● **BRIEF**:
Scan the records below and copy every line that contains the string "Delete".

● **MATERIAL FOR THIS TASK**:
☆ ☆ ☆ ☆

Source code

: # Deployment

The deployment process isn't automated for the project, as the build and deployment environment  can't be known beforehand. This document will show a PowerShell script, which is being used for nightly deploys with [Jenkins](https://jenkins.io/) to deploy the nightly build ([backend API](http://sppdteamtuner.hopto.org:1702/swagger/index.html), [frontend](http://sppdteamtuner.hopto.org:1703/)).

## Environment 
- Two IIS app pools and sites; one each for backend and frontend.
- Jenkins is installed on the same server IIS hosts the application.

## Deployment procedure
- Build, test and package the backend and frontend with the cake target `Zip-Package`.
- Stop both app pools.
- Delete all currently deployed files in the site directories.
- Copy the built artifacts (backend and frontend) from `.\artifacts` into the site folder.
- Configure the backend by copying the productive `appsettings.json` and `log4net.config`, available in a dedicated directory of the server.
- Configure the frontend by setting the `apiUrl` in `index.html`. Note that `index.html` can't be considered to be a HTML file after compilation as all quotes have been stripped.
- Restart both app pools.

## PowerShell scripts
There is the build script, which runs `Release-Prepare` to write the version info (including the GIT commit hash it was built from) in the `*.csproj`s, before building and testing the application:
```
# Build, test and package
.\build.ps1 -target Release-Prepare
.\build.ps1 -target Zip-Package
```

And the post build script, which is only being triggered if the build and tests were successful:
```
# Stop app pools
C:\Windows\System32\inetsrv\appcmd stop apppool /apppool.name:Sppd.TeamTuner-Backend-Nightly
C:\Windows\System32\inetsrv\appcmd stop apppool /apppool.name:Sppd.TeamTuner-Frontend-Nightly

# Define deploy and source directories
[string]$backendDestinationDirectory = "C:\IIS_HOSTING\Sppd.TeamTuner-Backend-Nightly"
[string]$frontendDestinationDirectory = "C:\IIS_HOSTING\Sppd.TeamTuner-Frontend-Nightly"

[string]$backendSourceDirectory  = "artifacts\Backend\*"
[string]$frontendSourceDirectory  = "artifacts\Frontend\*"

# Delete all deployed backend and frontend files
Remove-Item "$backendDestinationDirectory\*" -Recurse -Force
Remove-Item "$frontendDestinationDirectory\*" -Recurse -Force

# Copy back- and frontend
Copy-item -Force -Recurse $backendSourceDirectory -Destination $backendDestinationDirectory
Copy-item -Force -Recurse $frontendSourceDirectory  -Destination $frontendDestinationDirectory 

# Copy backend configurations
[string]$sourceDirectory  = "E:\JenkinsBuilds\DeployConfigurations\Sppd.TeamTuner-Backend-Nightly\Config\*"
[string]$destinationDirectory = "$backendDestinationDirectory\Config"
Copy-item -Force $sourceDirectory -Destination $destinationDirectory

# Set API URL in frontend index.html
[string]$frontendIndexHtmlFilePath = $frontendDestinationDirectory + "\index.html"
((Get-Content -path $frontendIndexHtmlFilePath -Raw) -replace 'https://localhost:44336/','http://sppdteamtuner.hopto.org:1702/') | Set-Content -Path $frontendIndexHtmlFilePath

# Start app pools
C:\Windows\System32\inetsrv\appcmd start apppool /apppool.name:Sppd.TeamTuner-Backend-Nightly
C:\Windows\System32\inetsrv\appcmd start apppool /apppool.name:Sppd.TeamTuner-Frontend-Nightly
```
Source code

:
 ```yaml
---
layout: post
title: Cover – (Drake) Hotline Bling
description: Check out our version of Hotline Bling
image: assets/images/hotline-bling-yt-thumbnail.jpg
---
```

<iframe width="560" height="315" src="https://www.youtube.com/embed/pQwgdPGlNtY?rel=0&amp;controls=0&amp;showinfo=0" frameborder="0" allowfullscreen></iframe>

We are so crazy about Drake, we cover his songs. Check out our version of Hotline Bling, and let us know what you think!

☆ ☆ ☆ ☆

● **EXPECTED OUTPUT**:
- Delete all currently deployed files in the site directories.
# Delete all deployed backend and frontend files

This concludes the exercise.